Flash-WAM: 世界行動モデルのためのモダリティ認識蒸留

要旨

ワールドアクションモデル（WAM）は、反復拡散を通じて将来の動画とロボット動作を同時に生成し、操作ベンチマークで高い性能を示すが、数十のノイズ除去ステップを必要とし、そのコストがリアルタイム制御を妨げる。ステップ蒸留が自然な解決策として登場したが、既製の手法は動画と動作の共同設定では機能しない。なぜなら、動画ストリームと動作ストリームは異なるSNRシフト付きノイズスケジュールを使用し、訓練時には大幅に異なる限界ノイズ分布に達するため、単一モダリティの蒸留手法では対応できない非対称性が生じるからである。本稿ではFlash-WAMを紹介する。これは一致性蒸留に着想を得たモダリティ認識型ステップ蒸留フレームワークであり、各モダリティのノイズ状況に合わせて一致性関数を選択する。具体的には、動作ストリームの低ノイズ領域には線形勾配スケーリングパラメータ化を、動画ストリームの高ノイズ領域には分散保存パラメータ化を組み合わせる。これは、一致性境界条件の下で達成可能な勾配スケーリングを特徴付ける一致性関数ファミリーの構造解析に基づいている。Flash-WAMはLingBot-VA上で実装され、各モダリティの推論を単一ステップに圧縮する。RoboTwin 2.0では、これによりNVIDIA L40S上でチャンクあたりのレイテンシが8.1秒から348ミリ秒に短縮され、23倍の高速化によりリアルタイム推論が可能となる。Flash-WAMはシミュレーションベンチマークでのタスク成功率を維持し（RoboTwin 2.0で85.5%、LIBEROで95.7%）、実世界性能も大幅に回復させる（Unitree G1ヒューマノイドロボットで平均60%）。一方、単純な一致性蒸留では同じステップ予算で24%に低下する。

English

World-action models (WAMs) jointly generate future video and robot actions through iterative diffusion, achieving strong performance on manipulation benchmarks but requiring tens of denoising steps, a cost that precludes real-time control.

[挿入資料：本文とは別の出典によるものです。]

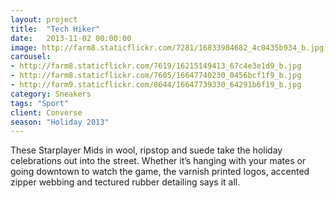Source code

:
 ```yaml
---
layout: project
title:  "Tech Hiker"
date:   2013-11-02 00:00:00
image: http://farm8.staticflickr.com/7281/16833984682_4c0435b934_b.jpg
carousel:
- http://farm8.staticflickr.com/7619/16215149413_67c4e3e1d9_b.jpg
- http://farm8.staticflickr.com/7605/16647740230_0456bcf1f9_b.jpg
- http://farm9.staticflickr.com/8644/16647739330_64291b6f19_b.jpg
category: Sneakers
tags: "Sport"
client: Converse
season: "Holiday 2013"
---
```

These Starplayer Mids in wool, ripstop and suede take the holiday celebrations out into the street. Whether it’s hanging with your mates or going downtown to watch the game, the varnish printed logos, accented zipper webbing and tectured rubber detailing says it all. 
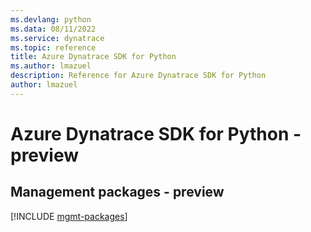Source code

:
 ```yaml
---
ms.devlang: python
ms.data: 08/11/2022
ms.service: dynatrace
ms.topic: reference
title: Azure Dynatrace SDK for Python
ms.author: lmazuel
description: Reference for Azure Dynatrace SDK for Python
author: lmazuel
---
```

# Azure Dynatrace SDK for Python - preview

## Management packages - preview
[!INCLUDE [mgmt-packages](dynatrace-mgmt-index.md)]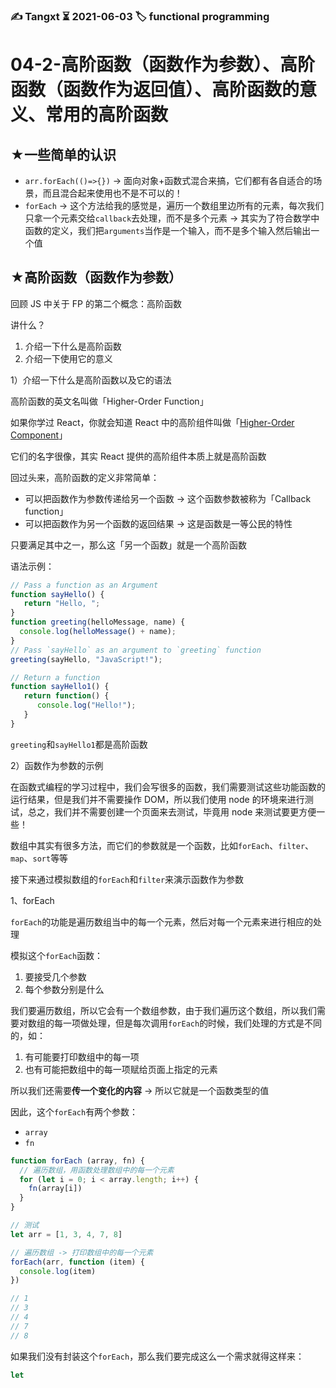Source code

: ### ✍️ Tangxt ⏳ 2021-06-03 🏷️ functional programming

# 04-2-高阶函数（函数作为参数）、高阶函数（函数作为返回值）、高阶函数的意义、常用的高阶函数

## ★一些简单的认识

- `arr.forEach(()=>{})` -> 面向对象+函数式混合来搞，它们都有各自适合的场景，而且混合起来使用也不是不可以的！
- `forEach` -> 这个方法给我的感觉是，遍历一个数组里边所有的元素，每次我们只拿一个元素交给`callback`去处理，而不是多个元素 -> 其实为了符合数学中函数的定义，我们把`arguments`当作是一个输入，而不是多个输入然后输出一个值

## ★高阶函数（函数作为参数）

回顾 JS 中关于 FP 的第二个概念：高阶函数

讲什么？

1. 介绍一下什么是高阶函数
2. 介绍一下使用它的意义

1）介绍一下什么是高阶函数以及它的语法

高阶函数的英文名叫做「Higher-Order Function」

如果你学过 React，你就会知道 React 中的高阶组件叫做「[Higher-Order Component](https://reactjs.org/docs/higher-order-components.html)」

它们的名字很像，其实 React 提供的高阶组件本质上就是高阶函数

回过头来，高阶函数的定义非常简单：

- 可以把函数作为参数传递给另一个函数 -> 这个函数参数被称为「Callback function」
- 可以把函数作为另一个函数的返回结果 -> 这是函数是一等公民的特性

只要满足其中之一，那么这「另一个函数」就是一个高阶函数

语法示例：

``` js
// Pass a function as an Argument
function sayHello() {
   return "Hello, ";
}
function greeting(helloMessage, name) {
  console.log(helloMessage() + name);
}
// Pass `sayHello` as an argument to `greeting` function
greeting(sayHello, "JavaScript!");

// Return a function
function sayHello1() {
   return function() {
      console.log("Hello!");
   }
}
```

`greeting`和`sayHello1`都是高阶函数

2）函数作为参数的示例

在函数式编程的学习过程中，我们会写很多的函数，我们需要测试这些功能函数的运行结果，但是我们并不需要操作 DOM，所以我们使用 node 的环境来进行测试，总之，我们并不需要创建一个页面来去测试，毕竟用 node 来测试要更方便一些！

数组中其实有很多方法，而它们的参数就是一个函数，比如`forEach`、`filter`、`map`、`sort`等等

接下来通过模拟数组的`forEach`和`filter`来演示函数作为参数

1、forEach

`forEach`的功能是遍历数组当中的每一个元素，然后对每一个元素来进行相应的处理

模拟这个`forEach`函数：

1. 要接受几个参数
2. 每个参数分别是什么

我们要遍历数组，所以它会有一个数组参数，由于我们遍历这个数组，所以我们需要对数组的每一项做处理，但是每次调用`forEach`的时候，我们处理的方式是不同的，如：

1. 有可能要打印数组中的每一项
2. 也有可能把数组中的每一项赋给页面上指定的元素

所以我们还需要**传一个变化的内容** -> 所以它就是一个函数类型的值

因此，这个`forEach`有两个参数：

- `array`
- `fn`

``` js
function forEach (array, fn) {
  // 遍历数组，用函数处理数组中的每一个元素
  for (let i = 0; i < array.length; i++) {
    fn(array[i])
  }
}

// 测试
let arr = [1, 3, 4, 7, 8]

// 遍历数组 -> 打印数组中的每一个元素
forEach(arr, function (item) {
  console.log(item)
})

// 1
// 3
// 4
// 7
// 8
```

如果我们没有封装这个`forEach`，那么我们要完成这么一个需求就得这样来：

``` js
let 
```






















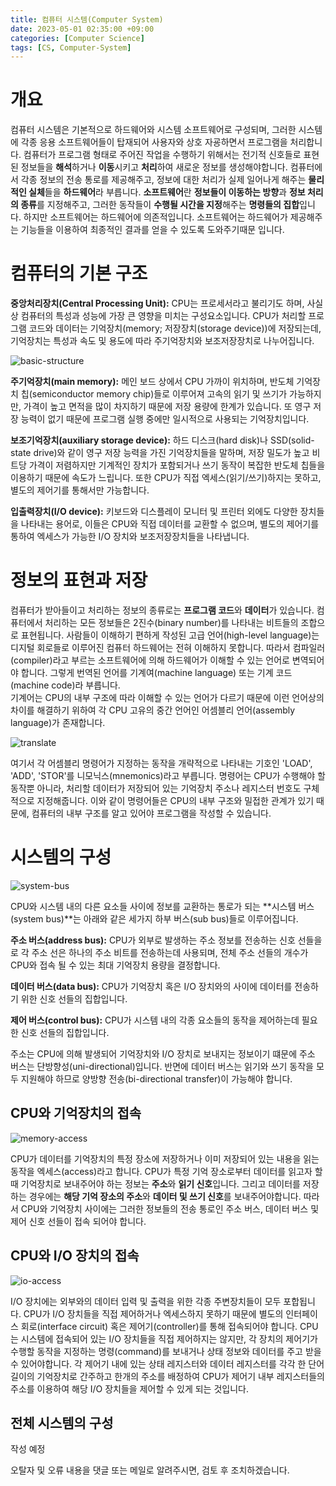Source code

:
 ```yaml
---
title: 컴퓨터 시스템(Computer System)
date: 2023-05-01 02:35:00 +09:00
categories: [Computer Science]
tags: [CS, Computer-System]
---
```


# 개요

컴퓨터 시스템은 기본적으로 하드웨어와 시스템 소프트웨어로 구성되며, 그러한 시스템에 각종 응용 소프트웨어들이 탑재되어 사용자와 상호 자굥하면서 프로그램을 처리합니다. 
컴퓨터가 프로그램 형태로 주어진 작업을 수행하기 위해서는 전기적 신호들로 표현된 정보들을 **해석**하거나 **이동**시키고 **처리**하여 새로운 정보를 생성해야합니다.
컴퓨터에서 각종 정보의 전송 통로를 제공해주고, 정보에 대한 처리가 실제 일어나게 해주는 **물리적인 실체**들을 **하드웨어**라 부릅니다.
**소프트웨어**란 **정보들이 이동하는 방향**과 **정보 처리의 종류**를 지정해주고, 그러한 동작들이 **수행될 시간을 지정**해주는 **명령들의 집합**입니다.
하지만 소프트웨어는 하드웨어에 의존적입니다. 소프트웨어는 하드웨어가 제공해주는 기능들을 이용하여 최종적인 결과를 얻을 수 있도록 도와주기때문 입니다.

# 컴퓨터의 기본 구조

**중앙처리장치(Central Processing Unit):** CPU는 프로세서라고 불리기도 하며, 사실상 컴퓨터의 특성과 성능에 가장 큰 영향을 미치는 구성요소입니다. CPU가 처리할 프로그램 코드와 데이터는 기억장치(memory; 저장장치(storage device))에 저장되는데, 기억장치는 특성과 속도 및 용도에 따라 주기억장치와 보조저장장치로 나누어집니다. 

![basic-structure](/assets/img/computer-science/system/basic-structure.png)  

**주기억장치(main memory):** 메인 보드 상에서 CPU 가까이 위치하며, 반도체 기억장치 칩(semiconductor memory chip)들로 이루어져 고속의 읽기 및 쓰기가 가능하지만, 가격이 높고 면적을 많이 차지하기 때문에 저장 용량에 한계가 있습니다. 또 영구 저장 능력이 없기 때문에 프로그램 실행 중에만 일시적으로 사용되는 기억장치입니다. 

**보조기억장치(auxiliary storage device):** 하드 디스크(hard disk)나 SSD(solid-state drive)와 같이 영구 저장 능력을 가진 기억장치들을 말하며, 저장 밀도가 높고 비트당 가격이 저렴하지만 기계적인 장치가 포함되거나 쓰기 동작이 복잡한 반도체 칩들을 이용하기 때문에 속도가 느립니다. 또한 CPU가 직접 엑세스(읽기/쓰기)하지는 못하고, 별도의 제어기를 통해서만 가능합니다. 

**입출력장치(I/O device):** 키보드와 디스플레이 모니터 및 프린터 외에도 다양한 장치들을 나타내는 용어로, 이들은 CPU와 직접 데이터를 교환할 수 없으며, 별도의 제어기를 통하여 엑세스가 가능한 I/O 장치와 보조저장장치들을 나타냅니다.  

# 정보의 표현과 저장

컴퓨터가 받아들이고 처리하는 정보의 종류로는 **프로그램 코드**와 **데이터**가 있습니다. 컴퓨터에서 처리하는 모든 정보들은 2진수(binary number)를 나타내는 비트들의 조합으로 표현됩니다. 사람들이 이해하기 편하게 작성된 고급 언어(high-level language)는 디지털 회로들로 이루어진 컴퓨터 하드웨어는 전혀 이해하지 못합니다. 따라서 컴파일러(compiler)라고 부르는 소프트웨어에 의해 하드웨어가 이해할 수 있는 언어로 변역되어야 합니다. 그렇게 번역된 언어를 기계여(machine language) 또는 기계 코드(machine code)라 부릅니다.  
기계어는 CPU의 내부 구조에 따라 이해할 수 있는 언어가 다르기 때문에 이런 언어상의 차이를 해결하기 위하여 각 CPU 고유의 중간 언어인 어셈블리 언어(assembly language)가 존재합니다.  

![translate](/assets/img/computer-science/system/translate.png)   

여기서 각 어셈블리 명령어가 지정하는 동작을 개략적으로 나타내는 기호인 'LOAD', 'ADD', 'STOR'를 니모닉스(mnemonics)라고 부릅니다. 명령어는 CPU가 수행해야 할 동작뿐 아니라, 처리할 데이터가 저장되어 있는 기억장치 주소나 레지스터 번호도 구체적으로 지정해줍니다. 
이와 같이 명령어들은 CPU의 내부 구조와 밀접한 관계가 있기 때문에, 컴퓨터의 내부 구조를 알고 있어야 프로그램을 작성할 수 있습니다. 

# 시스템의 구성

![system-bus](/assets/img/computer-science/system/system-bus.png)  

CPU와 시스템 내의 다른 요소들 사이에 정보를 교환하는 통로가 되는 **시스템 버스(system bus)**는 아래와 같은 세가지 하부 버스(sub bus)들로 이루어집니다.

**주소 버스(address bus):** CPU가 외부로 발생하는 주소 정보를 전송하는 신호 선들을로 각 주소 선은 하나의 주소 비트를 전송하는데 사용되며, 전체 주소 선들의 개수가 CPU와 접속 될 수 있는 최대 기억장치 용량을 결정합니다.

**데이터 버스(data bus):** CPU가 기억장치 혹은 I/O 장치와의 사이에 데이터를 전송하기 위한 신호 선들의 집합입니다.

**제어 버스(control bus):** CPU가 시스템 내의 각종 요소들의 동작을 제어하는데 필요한 신호 선들의 집합입니다.

주소는 CPU에 의해 발생되어 기억장치와 I/O 장치로 보내지는 정보이기 떄문에 주소 버스는 단방향성(uni-directional)입니다.
반면에 데이터 버스는 읽기와 쓰기 동작을 모두 지원해야 하므로 양방향 전송(bi-directional transfer)이 가능해야 합니다.

## CPU와 기억장치의 접속

![memory-access](/assets/img/computer-science/system/memory-access.png)  

CPU가 데이터를 기억장치의 특정 장소에 저장하거나 이미 저장되어 있는 내용을 읽는 동작을 엑세스(access)라고 합니다. CPU가 특정 기억 장소로부터 데이터를 읽고자 할 때 기억장치로 보내주어야 하는 정보는 **주소**와 **읽기 신호**입니다. 
그리고 데이터를 저장하는 경우에는 **해당 기억 장소의 주소**와 **데이터 및 쓰기 신호**를 보내주어야합니다. 
따라서 CPU와 기억장치 사이에는 그러한 정보들의 전송 통로인 주소 버스, 데이터 버스 및 제어 신호 선들이 접속 되어야 합니다.  

## CPU와 I/O 장치의 접속

![io-access](/assets/img/computer-science/system/io-access.png)  

I/O 장치에는 외부와의 데이터 입력 및 출력을 위한 각종 주변장치들이 모두 포합됩니다. CPU가 I/O 장치들을 직접 제어하거나 엑세스하지 못하기 때문에 별도의 인터페이스 회로(interface circuit) 혹은 제어기(controller)를 통해 접속되어야 합니다. 
CPU는 시스템에 접속되어 있는 I/O 장치들을 직접 제어하지는 않지만, 각 장치의 제어기가 수행할 동작을 지정하는 명령(command)를 보내거나 상태 정보와 데이터를 주고 받을 수 있어야합니다. 
각 제어기 내에 있는 상태 레지스터와 데이터 레지스터를 각각 한 단어 길이의 기억장치로 간주하고 한개의 주소를 배정하여 CPU가 제어기 내부 레지스터들의 주소를 이용하여 해당 I/O 장치들을 제어할 수 있게 되는 것입니다.  

## 전체 시스템의 구성

작성 예정

오탈자 및 오류 내용을 댓글 또는 메일로 알려주시면, 검토 후 조치하겠습니다. 
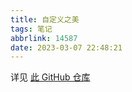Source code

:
 ```yaml
---
title: 自定义之美
tags: 笔记
abbrlink: 14587
date: 2023-03-07 22:48:21
---
```


详见 [此 GitHub 仓库](https://github.com/Cierra-Runis/desktop_modified)
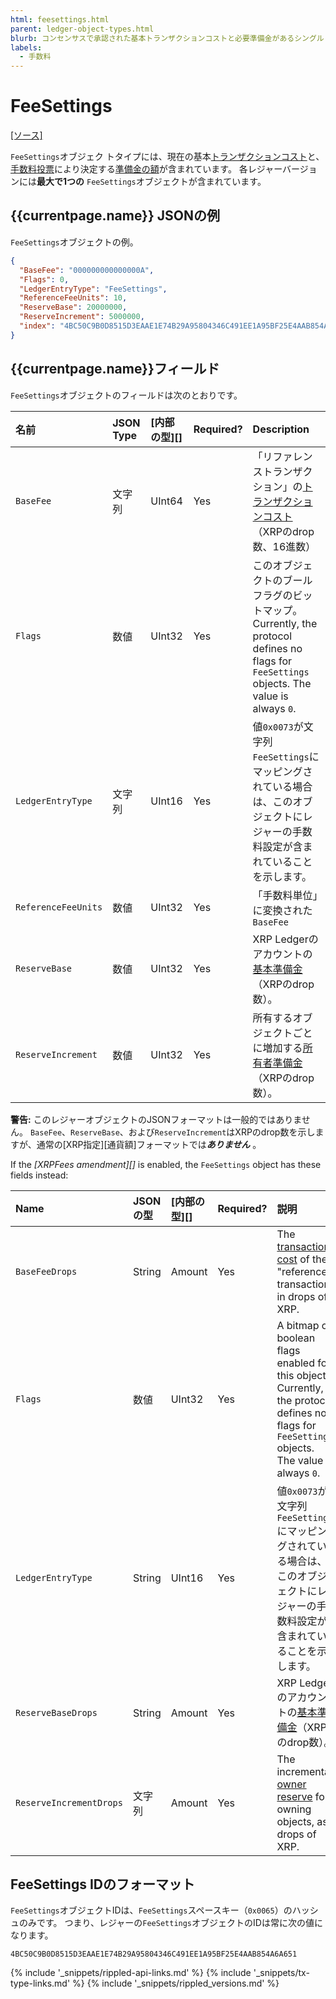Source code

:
 ```yaml
---
html: feesettings.html
parent: ledger-object-types.html
blurb: コンセンサスで承認された基本トランザクションコストと必要準備金があるシングルトンオブジェクトです。
labels:
  - 手数料
---
```


# FeeSettings
[[ソース]](https://github.com/ripple/rippled/blob/master/src/ripple/protocol/impl/LedgerFormats.cpp#L115-L120 "Source")

`FeeSettings`オブジェク トタイプには、現在の基本[トランザクションコスト](transaction-cost.html)と、[手数料投票](fee-voting.html)により決定する[準備金の額](reserves.html)が含まれています。 各レジャーバージョンには**最大で1つの** `FeeSettings`オブジェクトが含まれています。

## {{currentpage.name}} JSONの例

`FeeSettings`オブジェクトの例。

```json
{
  "BaseFee": "000000000000000A",
  "Flags": 0,
  "LedgerEntryType": "FeeSettings",
  "ReferenceFeeUnits": 10,
  "ReserveBase": 20000000,
  "ReserveIncrement": 5000000,
  "index": "4BC50C9B0D8515D3EAAE1E74B29A95804346C491EE1A95BF25E4AAB854A6A651"
}
```

## {{currentpage.name}}フィールド

`FeeSettings`オブジェクトのフィールドは次のとおりです。

| 名前                  | JSON Type | \[内部の型\]\[\] | Required? | Description                                                                                                          |
|:------------------- |:--------- |:------------ |:--------- |:-------------------------------------------------------------------------------------------------------------------- |
| `BaseFee`           | 文字列       | UInt64       | Yes       | 「リファレンストランザクション」の[トランザクションコスト](transaction-cost.html)（XRPのdrop数、16進数）                                                |
| `Flags`             | 数値        | UInt32       | Yes       | このオブジェクトのブールフラグのビットマップ。 Currently, the protocol defines no flags for `FeeSettings` objects. The value is always `0`. |
| `LedgerEntryType`   | 文字列       | UInt16       | Yes       | 値`0x0073`が文字列`FeeSettings`にマッピングされている場合は、このオブジェクトにレジャーの手数料設定が含まれていることを示します。                                          |
| `ReferenceFeeUnits` | 数値        | UInt32       | Yes       | 「手数料単位」に変換された`BaseFee`                                                                                               |
| `ReserveBase`       | 数値        | UInt32       | Yes       | XRP Ledgerのアカウントの[基本準備金](reserves.html#基本準備金と所有者準備金)（XRPのdrop数）。                                                     |
| `ReserveIncrement`  | 数値        | UInt32       | Yes       | 所有するオブジェクトごとに増加する[所有者準備金](reserves.html#基本準備金と所有者準備金)（XRPのdrop数）。                                                    |

**警告:** このレジャーオブジェクトのJSONフォーマットは一般的ではありません。 `BaseFee`、`ReserveBase`、および`ReserveIncrement`はXRPのdrop数を示しますが、通常の\[XRP指定\]\[通貨額\]フォーマットでは***ありません*** 。


If the _\[XRPFees amendment\]\[\]_ is enabled, the `FeeSettings` object has these fields instead:

| Name                    | JSONの型 | \[内部の型\]\[\] | Required? | 説明                                                                                                                                              |
|:----------------------- |:------ |:------------ |:--------- |:----------------------------------------------------------------------------------------------------------------------------------------------- |
| `BaseFeeDrops`          | String | Amount       | Yes       | The [transaction cost](transaction-cost.html) of the "reference transaction" in drops of XRP.                                                   |
| `Flags`                 | 数値     | UInt32       | Yes       | A bitmap of boolean flags enabled for this object. Currently, the protocol defines no flags for `FeeSettings` objects. The value is always `0`. |
| `LedgerEntryType`       | String | UInt16       | Yes       | 値`0x0073`が文字列`FeeSettings`にマッピングされている場合は、このオブジェクトにレジャーの手数料設定が含まれていることを示します。                                                                     |
| `ReserveBaseDrops`      | String | Amount       | Yes       | XRP Ledgerのアカウントの[基本準備金](reserves.html#基本準備金と所有者準備金)（XRPのdrop数）。                                                                                |
| `ReserveIncrementDrops` | 文字列    | Amount       | Yes       | The incremental [owner reserve](reserves.html#base-reserve-and-owner-reserve) for owning objects, as drops of XRP.                              |


## FeeSettings IDのフォーマット

`FeeSettings`オブジェクトIDは、`FeeSettings`スペースキー（`0x0065`）のハッシュのみです。 つまり、レジャーの`FeeSettings`オブジェクトのIDは常に次の値になります。

```
4BC50C9B0D8515D3EAAE1E74B29A95804346C491EE1A95BF25E4AAB854A6A651
```


<!--{# common link defs #}-->
{% include '_snippets/rippled-api-links.md' %}
{% include '_snippets/tx-type-links.md' %}
{% include '_snippets/rippled_versions.md' %}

Step distillation has emerged as the natural remedy, but off-the-shelf methods break down in the joint video-action setting because video and action streams use different SNR-shifted noise schedules and reach training with substantially different marginal noise distributions, an asymmetry that single-modality distillation methods cannot accommodate. We introduce Flash-WAM, a modality-aware step-distillation framework inspired by consistency distillation that selects the consistency function for each modality to match its noise regime: a linear-gradient-scaling parametrization for the action stream's low-noise regime, paired with a variance-preserving parametrization for the video stream's high-noise regime, grounded in a structural analysis of the consistency-function family that characterizes the achievable gradient scaling under the consistency boundary condition. Instantiated on LingBot-VA, Flash-WAM compresses inference to a single step in each modality. On RoboTwin 2.0, this reduces per-chunk latency from 8.1 seconds to 348 ms on NVIDIA L40S, a 23{times} speedup that enables real-time inference. Flash-WAM preserves task success on simulation benchmarks (85.5% RoboTwin 2.0, 95.7% LIBERO) and substantially recovers real-world performance (60% average on a Unitree G1 humanoid robot), while naive consistency distillation drops to 24% at the same step budget.